EXERCISE DIRECTIONS
In the listing below, print exactly the lines between the line holding "1. Sediakan 1 sdm saos tiram" and the line holding "<!--inarticleads2-->", inclusive, and no more.

INFORMATION PROVIDED
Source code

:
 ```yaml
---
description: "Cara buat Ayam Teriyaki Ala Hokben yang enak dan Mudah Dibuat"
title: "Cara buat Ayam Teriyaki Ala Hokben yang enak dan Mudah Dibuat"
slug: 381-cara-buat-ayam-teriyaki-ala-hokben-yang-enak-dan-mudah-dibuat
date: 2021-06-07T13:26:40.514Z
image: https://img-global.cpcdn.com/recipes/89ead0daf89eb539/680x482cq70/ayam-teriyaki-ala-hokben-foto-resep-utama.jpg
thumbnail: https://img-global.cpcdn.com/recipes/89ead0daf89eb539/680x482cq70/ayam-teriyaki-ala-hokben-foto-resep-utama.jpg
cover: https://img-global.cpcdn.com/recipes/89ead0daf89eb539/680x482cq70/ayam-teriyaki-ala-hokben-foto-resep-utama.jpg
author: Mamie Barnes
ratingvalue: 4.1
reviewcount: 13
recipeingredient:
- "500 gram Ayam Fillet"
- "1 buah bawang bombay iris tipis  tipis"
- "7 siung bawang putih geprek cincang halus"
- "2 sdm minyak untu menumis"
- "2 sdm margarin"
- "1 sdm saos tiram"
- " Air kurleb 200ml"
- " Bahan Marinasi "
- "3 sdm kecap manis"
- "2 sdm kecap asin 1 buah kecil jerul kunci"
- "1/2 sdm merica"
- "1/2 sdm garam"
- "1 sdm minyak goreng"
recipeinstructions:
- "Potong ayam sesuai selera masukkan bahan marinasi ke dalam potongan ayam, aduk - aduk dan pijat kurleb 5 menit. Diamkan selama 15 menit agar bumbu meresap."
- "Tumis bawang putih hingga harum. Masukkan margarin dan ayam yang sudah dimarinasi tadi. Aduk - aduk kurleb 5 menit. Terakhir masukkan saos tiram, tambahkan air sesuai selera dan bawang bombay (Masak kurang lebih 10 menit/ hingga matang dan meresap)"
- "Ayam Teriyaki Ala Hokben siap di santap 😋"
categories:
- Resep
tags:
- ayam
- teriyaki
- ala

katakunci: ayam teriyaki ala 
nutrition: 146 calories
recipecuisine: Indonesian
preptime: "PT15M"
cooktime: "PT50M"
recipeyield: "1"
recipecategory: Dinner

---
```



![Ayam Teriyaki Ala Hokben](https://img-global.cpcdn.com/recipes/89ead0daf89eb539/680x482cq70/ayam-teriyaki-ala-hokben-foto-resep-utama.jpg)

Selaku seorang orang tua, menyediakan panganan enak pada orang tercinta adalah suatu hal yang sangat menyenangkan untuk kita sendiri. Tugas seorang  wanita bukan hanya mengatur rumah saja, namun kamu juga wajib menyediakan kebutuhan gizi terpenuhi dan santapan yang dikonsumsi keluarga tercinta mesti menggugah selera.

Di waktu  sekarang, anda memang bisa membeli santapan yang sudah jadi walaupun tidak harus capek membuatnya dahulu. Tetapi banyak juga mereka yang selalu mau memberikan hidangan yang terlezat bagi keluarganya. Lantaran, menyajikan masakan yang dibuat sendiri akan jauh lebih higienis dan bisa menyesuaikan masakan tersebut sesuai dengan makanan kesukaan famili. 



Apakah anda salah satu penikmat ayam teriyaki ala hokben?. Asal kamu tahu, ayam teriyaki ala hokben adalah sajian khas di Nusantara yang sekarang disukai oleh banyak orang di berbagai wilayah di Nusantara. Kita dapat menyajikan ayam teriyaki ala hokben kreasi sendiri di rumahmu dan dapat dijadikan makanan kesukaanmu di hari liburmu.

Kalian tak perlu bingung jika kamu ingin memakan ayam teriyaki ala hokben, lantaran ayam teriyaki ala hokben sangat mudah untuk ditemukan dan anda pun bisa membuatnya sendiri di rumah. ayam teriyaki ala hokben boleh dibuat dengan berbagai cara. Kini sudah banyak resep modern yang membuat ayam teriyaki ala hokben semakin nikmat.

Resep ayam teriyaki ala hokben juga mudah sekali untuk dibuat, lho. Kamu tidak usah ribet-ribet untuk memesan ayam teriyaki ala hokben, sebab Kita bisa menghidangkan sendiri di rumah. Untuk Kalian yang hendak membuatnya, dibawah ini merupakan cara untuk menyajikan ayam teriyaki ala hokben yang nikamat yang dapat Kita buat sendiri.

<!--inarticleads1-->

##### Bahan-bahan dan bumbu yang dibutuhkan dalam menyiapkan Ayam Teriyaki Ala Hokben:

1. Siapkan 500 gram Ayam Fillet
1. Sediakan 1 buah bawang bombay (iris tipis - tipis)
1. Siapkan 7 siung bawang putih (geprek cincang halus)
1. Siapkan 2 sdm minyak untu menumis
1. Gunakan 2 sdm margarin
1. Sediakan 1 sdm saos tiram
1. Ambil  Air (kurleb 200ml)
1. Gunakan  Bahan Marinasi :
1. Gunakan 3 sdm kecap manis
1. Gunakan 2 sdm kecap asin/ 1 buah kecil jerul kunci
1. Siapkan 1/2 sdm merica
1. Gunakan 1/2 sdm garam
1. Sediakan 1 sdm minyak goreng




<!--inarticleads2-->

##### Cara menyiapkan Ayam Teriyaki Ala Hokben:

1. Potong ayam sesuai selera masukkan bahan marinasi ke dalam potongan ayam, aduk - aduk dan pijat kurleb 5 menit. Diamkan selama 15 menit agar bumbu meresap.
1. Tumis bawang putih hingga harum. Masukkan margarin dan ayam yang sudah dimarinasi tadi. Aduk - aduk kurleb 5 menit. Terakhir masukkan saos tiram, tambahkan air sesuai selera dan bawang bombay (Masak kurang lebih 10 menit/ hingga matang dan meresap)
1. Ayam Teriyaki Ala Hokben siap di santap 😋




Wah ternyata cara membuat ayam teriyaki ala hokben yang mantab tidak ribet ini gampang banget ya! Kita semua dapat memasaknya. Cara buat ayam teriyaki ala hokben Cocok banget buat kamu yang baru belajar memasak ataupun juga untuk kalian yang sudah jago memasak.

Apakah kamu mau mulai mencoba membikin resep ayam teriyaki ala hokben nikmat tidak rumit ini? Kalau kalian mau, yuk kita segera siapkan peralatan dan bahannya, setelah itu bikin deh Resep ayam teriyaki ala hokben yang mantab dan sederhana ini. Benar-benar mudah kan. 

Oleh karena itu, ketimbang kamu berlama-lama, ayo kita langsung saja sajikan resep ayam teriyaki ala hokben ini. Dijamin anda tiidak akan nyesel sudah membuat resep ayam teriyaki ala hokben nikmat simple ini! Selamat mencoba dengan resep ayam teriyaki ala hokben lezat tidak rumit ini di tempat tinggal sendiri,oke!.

SOLUTION TO THIS EXERCISE
1. Sediakan 1 sdm saos tiram
1. Ambil  Air (kurleb 200ml)
1. Gunakan  Bahan Marinasi :
1. Gunakan 3 sdm kecap manis
1. Gunakan 2 sdm kecap asin/ 1 buah kecil jerul kunci
1. Siapkan 1/2 sdm merica
1. Gunakan 1/2 sdm garam
1. Sediakan 1 sdm minyak goreng




<!--inarticleads2-->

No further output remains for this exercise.